### Task prompt:
Every line that contains the word "subsubsection" is to be copied from the listing.

### Information:
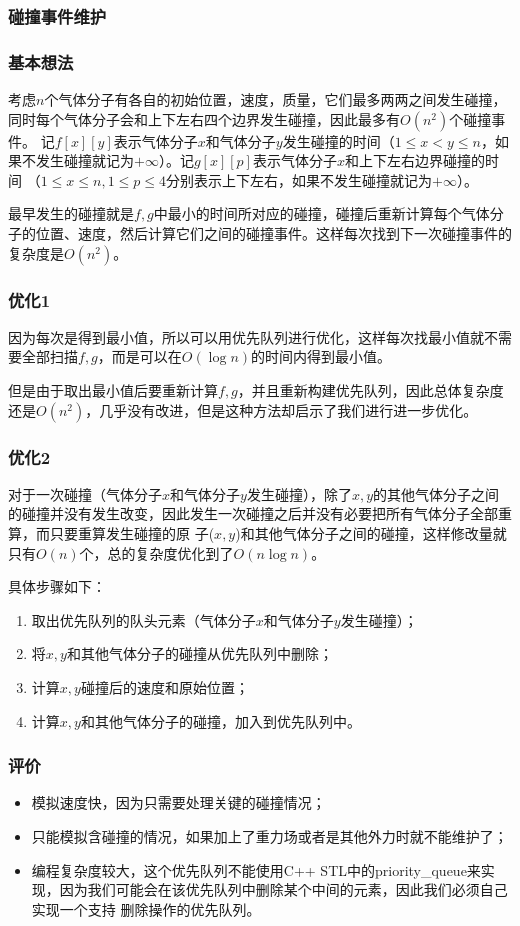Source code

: ﻿\documentclass{article}
\begin{document}
	\subsubsection{碰撞事件维护}
	\subsubsection*{基本想法}
	\indent 考虑$n$个气体分子有各自的初始位置，速度，质量，它们最多两两之间发生碰撞，同时每个气体分子会和上下左右四个边界发生碰撞，因此最多有$O(n^2)$个碰撞事件。
	记$f[x][y]$表示气体分子$x$和气体分子$y$发生碰撞的时间（$1 \leq x < y \leq n$，如果不发生碰撞就记为$+\infty$）。记$g[x][p]$表示气体分子$x$和上下左右边界碰撞的时间
	（$1 \leq x \leq n, 1\leq p \leq 4$分别表示上下左右，如果不发生碰撞就记为$+\infty$）。\par
	最早发生的碰撞就是$f,g$中最小的时间所对应的碰撞，碰撞后重新计算每个气体分子的位置、速度，然后计算它们之间的碰撞事件。这样每次找到下一次碰撞事件的复杂度是$O(n^2)$。
	\subsubsection*{优化1}
	因为每次是得到最小值，所以可以用优先队列进行优化，这样每次找最小值就不需要全部扫描$f,g$，而是可以在$O(\log n)$的时间内得到最小值。\par
	但是由于取出最小值后要重新计算$f,g$，并且重新构建优先队列，因此总体复杂度还是$O(n^2)$，几乎没有改进，但是这种方法却启示了我们进行进一步优化。
	\subsubsection*{优化2}
	对于一次碰撞（气体分子$x$和气体分子$y$发生碰撞），除了$x,y$的其他气体分子之间的碰撞并没有发生改变，因此发生一次碰撞之后并没有必要把所有气体分子全部重算，而只要重算发生碰撞的原
	子($x,y$)和其他气体分子之间的碰撞，这样修改量就只有$O(n)$个，总的复杂度优化到了$O(n\log n)$。\par
	具体步骤如下：
	\begin{enumerate}
		\item 取出优先队列的队头元素（气体分子$x$和气体分子$y$发生碰撞）；
		\item 将$x,y$和其他气体分子的碰撞从优先队列中删除；
		\item 计算$x,y$碰撞后的速度和原始位置；
		\item 计算$x,y$和其他气体分子的碰撞，加入到优先队列中。
	\end{enumerate}
	\subsubsection{评价}
	\begin{itemize}
		\item 模拟速度快，因为只需要处理关键的碰撞情况；
		\item 只能模拟含碰撞的情况，如果加上了重力场或者是其他外力时就不能维护了；
		\item 编程复杂度较大，这个优先队列不能使用C++ STL中的priority\_queue来实现，因为我们可能会在该优先队列中删除某个中间的元素，因此我们必须自己实现一个支持
		删除操作的优先队列。
	\end{itemize}
	\newpage
\end{document}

### Task response:
	\subsubsection{碰撞事件维护}
	\subsubsection*{基本想法}
	\subsubsection*{优化1}
	\subsubsection*{优化2}
	\subsubsection{评价}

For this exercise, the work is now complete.